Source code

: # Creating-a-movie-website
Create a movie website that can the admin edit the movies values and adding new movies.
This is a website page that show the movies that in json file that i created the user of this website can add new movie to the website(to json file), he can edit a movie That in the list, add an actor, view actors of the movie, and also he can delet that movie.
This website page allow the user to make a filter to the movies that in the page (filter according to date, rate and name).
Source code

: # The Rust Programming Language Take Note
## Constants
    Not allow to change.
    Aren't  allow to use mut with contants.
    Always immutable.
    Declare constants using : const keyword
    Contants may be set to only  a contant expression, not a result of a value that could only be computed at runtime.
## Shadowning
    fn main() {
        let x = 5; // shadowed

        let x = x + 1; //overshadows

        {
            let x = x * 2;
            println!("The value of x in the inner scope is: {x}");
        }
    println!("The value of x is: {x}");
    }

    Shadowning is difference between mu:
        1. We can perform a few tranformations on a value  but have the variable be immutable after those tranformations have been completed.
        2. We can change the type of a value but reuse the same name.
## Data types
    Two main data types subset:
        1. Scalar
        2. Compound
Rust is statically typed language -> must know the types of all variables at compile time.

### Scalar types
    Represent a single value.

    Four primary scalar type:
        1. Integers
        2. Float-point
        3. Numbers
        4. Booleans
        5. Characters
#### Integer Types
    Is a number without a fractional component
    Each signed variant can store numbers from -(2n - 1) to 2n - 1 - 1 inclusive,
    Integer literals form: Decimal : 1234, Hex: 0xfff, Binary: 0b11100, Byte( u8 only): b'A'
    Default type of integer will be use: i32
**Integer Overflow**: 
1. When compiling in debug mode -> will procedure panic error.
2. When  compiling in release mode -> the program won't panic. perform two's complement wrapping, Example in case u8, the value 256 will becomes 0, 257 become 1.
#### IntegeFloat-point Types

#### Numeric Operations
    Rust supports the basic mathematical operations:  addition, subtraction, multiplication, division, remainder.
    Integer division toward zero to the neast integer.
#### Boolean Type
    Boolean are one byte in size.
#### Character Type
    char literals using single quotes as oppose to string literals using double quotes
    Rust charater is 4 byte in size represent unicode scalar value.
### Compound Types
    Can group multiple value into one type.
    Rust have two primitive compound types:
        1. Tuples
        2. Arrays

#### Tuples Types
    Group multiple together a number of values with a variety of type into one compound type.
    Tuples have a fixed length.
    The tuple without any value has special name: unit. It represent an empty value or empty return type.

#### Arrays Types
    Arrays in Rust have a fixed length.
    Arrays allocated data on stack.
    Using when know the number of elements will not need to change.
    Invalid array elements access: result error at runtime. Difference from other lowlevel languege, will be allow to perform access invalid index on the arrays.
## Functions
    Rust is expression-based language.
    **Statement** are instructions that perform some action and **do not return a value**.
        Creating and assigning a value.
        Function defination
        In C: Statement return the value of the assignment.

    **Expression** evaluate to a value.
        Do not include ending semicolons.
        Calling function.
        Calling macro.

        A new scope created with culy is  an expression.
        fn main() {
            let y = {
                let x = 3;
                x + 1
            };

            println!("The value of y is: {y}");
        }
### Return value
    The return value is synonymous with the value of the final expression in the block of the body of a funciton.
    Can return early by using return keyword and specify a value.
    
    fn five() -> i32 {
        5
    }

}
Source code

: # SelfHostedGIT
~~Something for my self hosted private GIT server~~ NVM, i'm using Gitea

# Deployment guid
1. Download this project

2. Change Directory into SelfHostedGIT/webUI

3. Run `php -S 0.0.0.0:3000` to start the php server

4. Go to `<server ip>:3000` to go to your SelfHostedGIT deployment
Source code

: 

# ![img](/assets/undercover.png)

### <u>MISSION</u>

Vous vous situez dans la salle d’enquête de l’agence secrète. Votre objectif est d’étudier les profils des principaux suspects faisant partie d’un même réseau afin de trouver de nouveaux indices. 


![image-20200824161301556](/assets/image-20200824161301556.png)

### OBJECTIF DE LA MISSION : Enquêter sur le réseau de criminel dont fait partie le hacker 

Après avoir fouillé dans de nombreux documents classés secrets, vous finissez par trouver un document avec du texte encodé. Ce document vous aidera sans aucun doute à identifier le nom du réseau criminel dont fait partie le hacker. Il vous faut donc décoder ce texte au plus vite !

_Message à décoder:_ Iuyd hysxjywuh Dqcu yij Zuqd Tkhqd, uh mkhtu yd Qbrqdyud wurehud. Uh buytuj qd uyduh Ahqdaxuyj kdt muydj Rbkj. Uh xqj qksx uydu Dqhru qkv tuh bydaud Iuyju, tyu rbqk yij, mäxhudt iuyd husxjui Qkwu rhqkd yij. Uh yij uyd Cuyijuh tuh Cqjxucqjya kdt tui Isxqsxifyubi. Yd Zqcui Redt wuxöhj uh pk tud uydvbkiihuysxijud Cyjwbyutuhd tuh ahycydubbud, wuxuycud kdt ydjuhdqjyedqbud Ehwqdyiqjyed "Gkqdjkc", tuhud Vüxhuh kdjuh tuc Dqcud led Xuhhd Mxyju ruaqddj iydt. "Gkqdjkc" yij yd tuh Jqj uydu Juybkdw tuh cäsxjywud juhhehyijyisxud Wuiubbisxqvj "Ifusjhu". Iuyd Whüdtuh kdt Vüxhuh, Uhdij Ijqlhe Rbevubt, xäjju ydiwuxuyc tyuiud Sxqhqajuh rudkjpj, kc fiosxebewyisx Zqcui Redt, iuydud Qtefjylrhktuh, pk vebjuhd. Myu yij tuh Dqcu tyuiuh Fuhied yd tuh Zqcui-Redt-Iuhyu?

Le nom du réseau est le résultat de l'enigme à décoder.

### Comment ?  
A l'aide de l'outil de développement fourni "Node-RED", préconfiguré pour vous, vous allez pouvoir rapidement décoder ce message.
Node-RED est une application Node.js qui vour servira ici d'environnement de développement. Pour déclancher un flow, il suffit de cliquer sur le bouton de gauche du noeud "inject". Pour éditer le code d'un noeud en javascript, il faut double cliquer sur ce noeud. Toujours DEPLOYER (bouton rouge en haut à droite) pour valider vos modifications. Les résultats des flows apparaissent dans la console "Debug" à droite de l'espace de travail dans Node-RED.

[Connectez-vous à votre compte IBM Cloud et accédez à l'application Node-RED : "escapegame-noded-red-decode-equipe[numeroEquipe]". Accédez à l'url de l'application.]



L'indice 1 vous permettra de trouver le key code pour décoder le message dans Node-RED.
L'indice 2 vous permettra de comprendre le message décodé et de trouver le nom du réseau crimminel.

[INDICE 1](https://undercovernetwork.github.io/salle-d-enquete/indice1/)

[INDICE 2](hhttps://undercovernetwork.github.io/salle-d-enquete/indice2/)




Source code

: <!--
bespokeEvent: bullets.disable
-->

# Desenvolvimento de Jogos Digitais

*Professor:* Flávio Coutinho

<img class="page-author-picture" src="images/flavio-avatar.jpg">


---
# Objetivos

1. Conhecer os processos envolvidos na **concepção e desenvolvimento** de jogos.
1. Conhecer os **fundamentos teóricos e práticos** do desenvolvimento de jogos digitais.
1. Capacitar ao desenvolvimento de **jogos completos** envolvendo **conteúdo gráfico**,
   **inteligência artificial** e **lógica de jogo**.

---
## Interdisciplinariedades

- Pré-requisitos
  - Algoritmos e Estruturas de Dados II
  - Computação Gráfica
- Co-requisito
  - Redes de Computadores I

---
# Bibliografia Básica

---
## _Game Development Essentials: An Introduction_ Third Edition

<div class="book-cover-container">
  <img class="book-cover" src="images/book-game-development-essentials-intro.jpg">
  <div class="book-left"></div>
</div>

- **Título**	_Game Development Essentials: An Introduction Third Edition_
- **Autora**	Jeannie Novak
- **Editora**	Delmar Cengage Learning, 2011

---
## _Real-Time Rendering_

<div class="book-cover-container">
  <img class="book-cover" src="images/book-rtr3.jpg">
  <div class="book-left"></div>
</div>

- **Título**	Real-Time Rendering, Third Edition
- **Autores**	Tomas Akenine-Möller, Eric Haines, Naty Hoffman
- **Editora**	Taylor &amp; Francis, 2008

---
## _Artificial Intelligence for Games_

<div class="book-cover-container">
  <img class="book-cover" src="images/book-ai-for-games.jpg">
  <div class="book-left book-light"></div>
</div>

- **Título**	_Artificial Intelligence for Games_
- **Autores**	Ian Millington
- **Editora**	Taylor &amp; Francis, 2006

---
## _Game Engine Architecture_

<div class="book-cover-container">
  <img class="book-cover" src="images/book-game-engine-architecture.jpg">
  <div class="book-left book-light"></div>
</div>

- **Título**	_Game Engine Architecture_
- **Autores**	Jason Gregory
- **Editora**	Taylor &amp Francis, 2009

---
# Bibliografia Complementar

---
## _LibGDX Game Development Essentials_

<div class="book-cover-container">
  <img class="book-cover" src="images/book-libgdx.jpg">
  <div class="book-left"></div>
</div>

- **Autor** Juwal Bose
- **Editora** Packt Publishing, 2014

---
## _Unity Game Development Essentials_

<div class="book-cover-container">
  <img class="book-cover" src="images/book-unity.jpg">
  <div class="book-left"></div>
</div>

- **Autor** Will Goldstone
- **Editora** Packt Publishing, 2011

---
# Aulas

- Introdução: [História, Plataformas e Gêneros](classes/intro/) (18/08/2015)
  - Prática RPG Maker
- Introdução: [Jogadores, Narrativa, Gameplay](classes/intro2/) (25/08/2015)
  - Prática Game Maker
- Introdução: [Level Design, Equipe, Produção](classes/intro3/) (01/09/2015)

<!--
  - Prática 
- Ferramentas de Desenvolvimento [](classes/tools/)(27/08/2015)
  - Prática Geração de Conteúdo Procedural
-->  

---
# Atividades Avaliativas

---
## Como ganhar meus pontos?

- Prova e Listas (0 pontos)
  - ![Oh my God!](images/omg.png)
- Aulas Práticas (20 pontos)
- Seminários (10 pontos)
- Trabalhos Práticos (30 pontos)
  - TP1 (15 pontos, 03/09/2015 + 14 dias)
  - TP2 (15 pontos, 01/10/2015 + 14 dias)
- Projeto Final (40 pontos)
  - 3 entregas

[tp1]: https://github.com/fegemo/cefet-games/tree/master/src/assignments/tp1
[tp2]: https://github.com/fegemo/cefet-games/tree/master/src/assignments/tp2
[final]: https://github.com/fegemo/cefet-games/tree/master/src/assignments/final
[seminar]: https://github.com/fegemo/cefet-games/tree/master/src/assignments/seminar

» EXERCISE GOAL
From the material above, set down exactly the lines starting at the one with "Calling function." and ending at the one with "Après avoir fouillé", end lines included.

» ANSWER TO THE EXERCISE
        Calling function.
        Calling macro.

        A new scope created with culy is  an expression.
        fn main() {
            let y = {
                let x = 3;
                x + 1
            };

            println!("The value of y is: {y}");
        }
### Return value
    The return value is synonymous with the value of the final expression in the block of the body of a funciton.
    Can return early by using return keyword and specify a value.
    
    fn five() -> i32 {
        5
    }

}
Source code

: # SelfHostedGIT
~~Something for my self hosted private GIT server~~ NVM, i'm using Gitea

# Deployment guid
1. Download this project

2. Change Directory into SelfHostedGIT/webUI

3. Run `php -S 0.0.0.0:3000` to start the php server

4. Go to `<server ip>:3000` to go to your SelfHostedGIT deployment
Source code

: 

# ![img](/assets/undercover.png)

### <u>MISSION</u>

Vous vous situez dans la salle d’enquête de l’agence secrète. Votre objectif est d’étudier les profils des principaux suspects faisant partie d’un même réseau afin de trouver de nouveaux indices. 


![image-20200824161301556](/assets/image-20200824161301556.png)

### OBJECTIF DE LA MISSION : Enquêter sur le réseau de criminel dont fait partie le hacker 

Après avoir fouillé dans de nombreux documents classés secrets, vous finissez par trouver un document avec du texte encodé. Ce document vous aidera sans aucun doute à identifier le nom du réseau criminel dont fait partie le hacker. Il vous faut donc décoder ce texte au plus vite !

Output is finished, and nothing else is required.